I stewed. I steamed. I epitheted.

Then a light bulb clicked on. "You know," I said to Kim. "We could meet halfway. I wonder if he'll come to Lexington, VA? That's almost halfway for both of us. I could do that. Plus, there's Civil War stuff there, too, like Lee's and Stonewall Jackson's burial sites, VMI, Washington & Lee University. It's perfect."

So I called Scott. He said he'd think about it and let me know.

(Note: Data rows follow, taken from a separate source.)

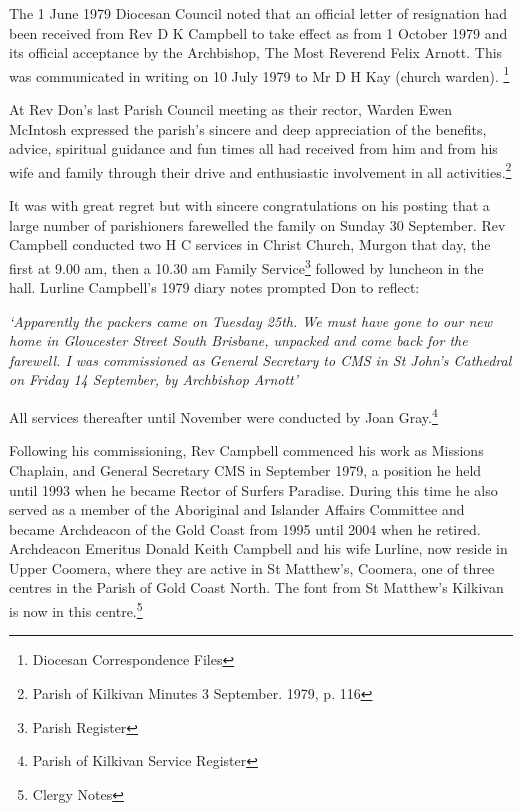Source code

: The 1 June 1979 Diocesan Council noted that an official letter of resignation had been received from Rev D K Campbell to take effect as from 1 October 1979 and its official acceptance by the Archbishop, The Most Reverend Felix Arnott. This was communicated in writing on 10 July 1979 to Mr D H Kay (church warden). \footnote{Diocesan Correspondence Files}


At Rev Don's last Parish Council meeting as their rector, Warden Ewen McIntosh expressed the parish's sincere and deep appreciation of the benefits, advice, spiritual guidance and fun times all had received from him and from his wife and family through their drive and enthusiastic involvement in all activities.\footnote{Parish of Kilkivan Minutes 3 September. 1979, p. 116}


It was with great regret but with sincere congratulations on his posting that a large number of parishioners farewelled the family on Sunday 30 September. Rev Campbell conducted two H C services in Christ Church, Murgon that day, the first at 9.00 am, then a 10.30 am Family Service\footnote{Parish Register} followed by luncheon in the hall. Lurline Campbell's 1979 diary notes prompted Don to reflect:


\emph{`Apparently the packers came on Tuesday 25th. We must have gone to our new home in Gloucester Street South Brisbane, unpacked and come back for the farewell. I was commissioned as General Secretary to CMS in St John's Cathedral on Friday 14 September, by Archbishop Arnott'}



All services thereafter until November were conducted by Joan Gray.\footnote{Parish of Kilkivan Service Register}


Following his commissioning, Rev Campbell commenced his work as Missions Chaplain, and General Secretary CMS in September 1979, a position he held until 1993 when he became Rector of Surfers Paradise. During this time he also served as a member of the Aboriginal and Islander Affairs Committee and became Archdeacon of the Gold Coast from 1995 until 2004 when he retired. Archdeacon Emeritus Donald Keith Campbell and his wife Lurline, now reside in Upper Coomera, where they are active in St Matthew's, Coomera, one of three centres in the Parish of Gold Coast North. The font from St Matthew's Kilkivan is now in this centre.\footnote{Clergy Notes}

Scott and his companion, Shelly, with Kim and myself at Jackson's grave side.
About a week ago, he said OK. The plan was on. Kim and I made reser-vations at a bed and breakfast, The Abigail Inn (see here), which once served as a frat house for W&L. (The fraternity, we were told, lost its charter decades ago when frat brothers apparently stole a train. Honest. You can't make that stuff up.)

Anyway, Saturday arrived under a steady drizzle. Kim and I got to Lexington first and we killed some time walking around town and scouting out restaurants before checking in at the Abigail.

Then it was time to meet. I had suggested Lee's Chapel as the rendezvous point, because it was centrally located and easy to get to. Plus, it's where Lee is buried, as well as his horse, Traveller.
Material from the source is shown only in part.